Big Brother may soon be casting an eye over the Swiss. imagepoint

Switzerland must do more to protect citizens from privacy abuses before joining a European database monitoring the cross-border movement of people, a watchdog warns.

This content was published on October 11, 2006 minutes

Other European countries have far stricter safeguards against possible violations by the Schengen Information System (SIS), according to the Swiss Data Protection Commission.

The Swiss voted for a closer cooperation with the European Union over security and asylum by approving the Schengen and Dublin accords in July last year.

Part of this commitment is that Switzerland must now participate in SIS by the end of 2008. The database stores personal information - that can be exchanged between participating countries - on wanted criminals and people who are denied the right to enter or settle in the Schengen zone.

A new version of the system – SIS II – will also contain biometric data to counter terrorism, restrict the movement of known troublemakers (such as football hooligans) and keep tabs on people under criminal investigation.

But Bruno Baeriswyl, president of the Swiss Data Protection Commission, believes Switzerland does not have adequate measures in place to stop this information from being used for the wrong purposes.

"The Swiss authorities have concentrated on tightening security and protecting borders in recent years. But they have been absent-minded about putting the necessary checks and balances into place to protect individual rights," he told swissinfo.

"While we support the idea of SIS, we also feel that cooperation with this system should not be at the expense of individual citizens.

"Other European countries do far more to safeguard the fundamental right of privacy.
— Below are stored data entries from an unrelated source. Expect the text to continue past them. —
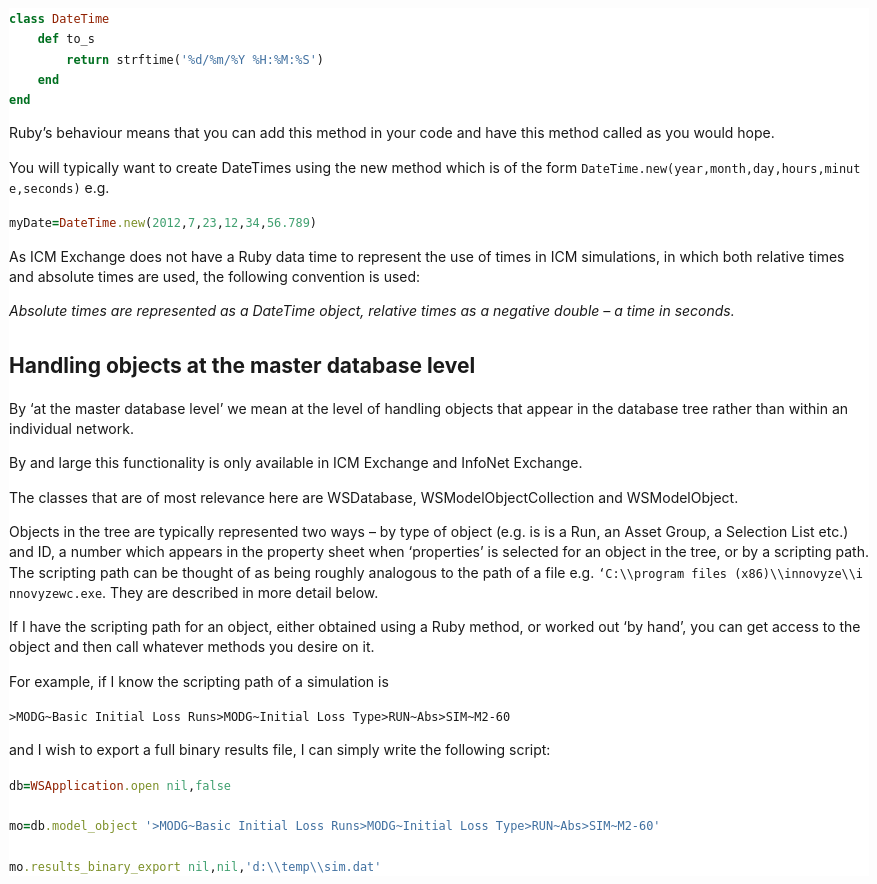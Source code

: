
 ```ruby
class DateTime
    def to_s
        return strftime('%d/%m/%Y %H:%M:%S')
    end
end
```

Ruby’s behaviour means that you can add this method in your code and
have this method called as you would hope.

You will typically want to create DateTimes using the new method which
is of the form `DateTime.new(year,month,day,hours,minute,seconds)` e.g.


```ruby
myDate=DateTime.new(2012,7,23,12,34,56.789)
```

As ICM Exchange does not have a Ruby data time to represent the use of
times in ICM simulations, in which both relative times and absolute
times are used, the following convention is used:

*Absolute times are represented as a DateTime object, relative times as
a negative double – a time in seconds.*

Handling objects at the master database level
---------------------------------------------

By ‘at the master database level’ we mean at the level of handling
objects that appear in the database tree rather than within an
individual network.

By and large this functionality is only available in ICM Exchange and
InfoNet Exchange.

The classes that are of most relevance here are WSDatabase,
WSModelObjectCollection and WSModelObject.

Objects in the tree are typically represented two ways – by type of
object (e.g. is is a Run, an Asset Group, a Selection List etc.) and ID,
a number which appears in the property sheet when ‘properties’ is
selected for an object in the tree, or by a scripting path. The
scripting path can be thought of as being roughly analogous to the path
of a file e.g. `‘C:\\program files (x86)\\innovyze\\innovyzewc.exe`. They
are described in more detail below.

If I have the scripting path for an object, either obtained using a Ruby
method, or worked out ‘by hand’, you can get access to the object and
then call whatever methods you desire on it.

For example, if I know the scripting path of a simulation is

`>MODG~Basic Initial Loss Runs>MODG~Initial Loss Type>RUN~Abs>SIM~M2-60`

and I wish to export a full binary results file, I can simply write the
following script:

```ruby
db=WSApplication.open nil,false

mo=db.model_object '>MODG~Basic Initial Loss Runs>MODG~Initial Loss Type>RUN~Abs>SIM~M2-60'

mo.results_binary_export nil,nil,'d:\\temp\\sim.dat'
```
It is our task to see that Switzerland reaches the same level as these countries."

Cantonal funding

Baeriswyl also complained that the Swiss Data Protection Commissioner, Hanspeter Thür, is appointed by the federal executive and not by parliament.

"The commissioner should be voted in by parliament so that the people get a say in who holds this responsible post. At the moment it can hardly be said that the commissioner is truly independent," Baeriswyl said.

Another potential obstacle to the correct implementation of SIS in Switzerland is a lack of funding at cantonal level.

The 26 Swiss cantons will play a key role in the project as they control policing at a regional level. But a cantonal survey conducted by the commission found that none of the 20 respondents felt they had sufficient funds to properly adapt their data protection systems to meet the new demands.

Ursula Stucki, vice-president of the commission, fears that cantonal data protection officers could be powerless to carry out their duties.

"How can [cantonal] data protection commissioners be called independent if they do not have the resources to carry out their duties properly?" she told swissinfo.

"They need professional tools to do the job, but data protection appears to be low on the list of priorities for many cantons."

swissinfo, Matthew Allen

In brief

The Swiss Data Protection Commission - a watchdog that represents cantonal commissioners - is a separate body to the office of the Federal Data Protection and Information Commissioner, Hanspeter Thür – who is appointed by the federal government.

Originally designed for eight countries and now used by 15, SIS has reached the limits of its capacity. It contains personal information on one million individuals - 800,000 of which relate to persons denied the right to enter or stay in the Schengen zone and 15,000 on persons wanted for criminal offences.

SIS II was scheduled to begin operating in 2007, but it now looks unlikely to be up and running before the end of 2008. Some 27 countries both inside and outside the European Union will be part of the new system.